Exercise directions |
In full and word for word, print the data below.

○ ○ ○ ○ ○

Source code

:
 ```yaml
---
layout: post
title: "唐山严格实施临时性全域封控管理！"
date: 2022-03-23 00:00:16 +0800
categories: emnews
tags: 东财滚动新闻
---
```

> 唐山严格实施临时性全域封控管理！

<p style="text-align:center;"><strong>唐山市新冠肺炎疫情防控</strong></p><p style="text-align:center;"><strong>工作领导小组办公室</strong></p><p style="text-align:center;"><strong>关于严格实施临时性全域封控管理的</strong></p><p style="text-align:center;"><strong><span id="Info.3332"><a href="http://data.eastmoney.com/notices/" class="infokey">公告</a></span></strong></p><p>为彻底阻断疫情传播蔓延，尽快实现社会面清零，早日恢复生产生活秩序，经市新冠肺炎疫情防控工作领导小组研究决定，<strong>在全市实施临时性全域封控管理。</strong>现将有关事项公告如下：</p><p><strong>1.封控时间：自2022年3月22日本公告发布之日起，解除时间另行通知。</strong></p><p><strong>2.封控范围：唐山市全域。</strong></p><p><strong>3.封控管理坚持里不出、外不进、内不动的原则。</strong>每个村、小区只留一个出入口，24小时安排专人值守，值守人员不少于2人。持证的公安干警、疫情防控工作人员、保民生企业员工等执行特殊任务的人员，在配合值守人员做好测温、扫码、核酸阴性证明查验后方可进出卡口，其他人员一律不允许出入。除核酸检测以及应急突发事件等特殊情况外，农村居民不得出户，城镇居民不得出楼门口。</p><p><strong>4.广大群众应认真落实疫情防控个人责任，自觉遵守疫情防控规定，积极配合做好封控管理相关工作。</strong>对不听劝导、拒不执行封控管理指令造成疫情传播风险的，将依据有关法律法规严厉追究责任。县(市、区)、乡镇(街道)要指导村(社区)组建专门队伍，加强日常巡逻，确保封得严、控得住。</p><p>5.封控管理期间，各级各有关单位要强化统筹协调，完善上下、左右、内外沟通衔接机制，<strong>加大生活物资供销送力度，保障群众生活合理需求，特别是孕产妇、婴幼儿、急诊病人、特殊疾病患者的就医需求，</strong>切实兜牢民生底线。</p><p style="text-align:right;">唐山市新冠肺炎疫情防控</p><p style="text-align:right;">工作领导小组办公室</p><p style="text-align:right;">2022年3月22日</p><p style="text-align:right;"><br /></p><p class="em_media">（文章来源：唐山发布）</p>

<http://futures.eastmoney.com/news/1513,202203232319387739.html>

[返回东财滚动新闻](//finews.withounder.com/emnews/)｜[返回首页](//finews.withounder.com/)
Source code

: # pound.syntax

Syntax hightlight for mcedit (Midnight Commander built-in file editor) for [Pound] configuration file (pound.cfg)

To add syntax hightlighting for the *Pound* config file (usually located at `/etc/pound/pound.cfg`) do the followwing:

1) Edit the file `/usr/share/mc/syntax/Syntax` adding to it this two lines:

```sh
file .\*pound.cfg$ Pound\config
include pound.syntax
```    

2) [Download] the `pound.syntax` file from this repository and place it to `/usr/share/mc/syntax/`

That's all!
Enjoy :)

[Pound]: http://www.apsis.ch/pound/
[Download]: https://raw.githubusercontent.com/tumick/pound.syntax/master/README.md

○ ○ ○ ○ ○

Finished task |
Source code

:
 ```yaml
---
layout: post
title: "唐山严格实施临时性全域封控管理！"
date: 2022-03-23 00:00:16 +0800
categories: emnews
tags: 东财滚动新闻
---
```

> 唐山严格实施临时性全域封控管理！

<p style="text-align:center;"><strong>唐山市新冠肺炎疫情防控</strong></p><p style="text-align:center;"><strong>工作领导小组办公室</strong></p><p style="text-align:center;"><strong>关于严格实施临时性全域封控管理的</strong></p><p style="text-align:center;"><strong><span id="Info.3332"><a href="http://data.eastmoney.com/notices/" class="infokey">公告</a></span></strong></p><p>为彻底阻断疫情传播蔓延，尽快实现社会面清零，早日恢复生产生活秩序，经市新冠肺炎疫情防控工作领导小组研究决定，<strong>在全市实施临时性全域封控管理。</strong>现将有关事项公告如下：</p><p><strong>1.封控时间：自2022年3月22日本公告发布之日起，解除时间另行通知。</strong></p><p><strong>2.封控范围：唐山市全域。</strong></p><p><strong>3.封控管理坚持里不出、外不进、内不动的原则。</strong>每个村、小区只留一个出入口，24小时安排专人值守，值守人员不少于2人。持证的公安干警、疫情防控工作人员、保民生企业员工等执行特殊任务的人员，在配合值守人员做好测温、扫码、核酸阴性证明查验后方可进出卡口，其他人员一律不允许出入。除核酸检测以及应急突发事件等特殊情况外，农村居民不得出户，城镇居民不得出楼门口。</p><p><strong>4.广大群众应认真落实疫情防控个人责任，自觉遵守疫情防控规定，积极配合做好封控管理相关工作。</strong>对不听劝导、拒不执行封控管理指令造成疫情传播风险的，将依据有关法律法规严厉追究责任。县(市、区)、乡镇(街道)要指导村(社区)组建专门队伍，加强日常巡逻，确保封得严、控得住。</p><p>5.封控管理期间，各级各有关单位要强化统筹协调，完善上下、左右、内外沟通衔接机制，<strong>加大生活物资供销送力度，保障群众生活合理需求，特别是孕产妇、婴幼儿、急诊病人、特殊疾病患者的就医需求，</strong>切实兜牢民生底线。</p><p style="text-align:right;">唐山市新冠肺炎疫情防控</p><p style="text-align:right;">工作领导小组办公室</p><p style="text-align:right;">2022年3月22日</p><p style="text-align:right;"><br /></p><p class="em_media">（文章来源：唐山发布）</p>

<http://futures.eastmoney.com/news/1513,202203232319387739.html>

[返回东财滚动新闻](//finews.withounder.com/emnews/)｜[返回首页](//finews.withounder.com/)
Source code

: # pound.syntax

Syntax hightlight for mcedit (Midnight Commander built-in file editor) for [Pound] configuration file (pound.cfg)

To add syntax hightlighting for the *Pound* config file (usually located at `/etc/pound/pound.cfg`) do the followwing:

1) Edit the file `/usr/share/mc/syntax/Syntax` adding to it this two lines:

```sh
file .\*pound.cfg$ Pound\config
include pound.syntax
```    

2) [Download] the `pound.syntax` file from this repository and place it to `/usr/share/mc/syntax/`

That's all!
Enjoy :)

[Pound]: http://www.apsis.ch/pound/
[Download]: https://raw.githubusercontent.com/tumick/pound.syntax/master/README.md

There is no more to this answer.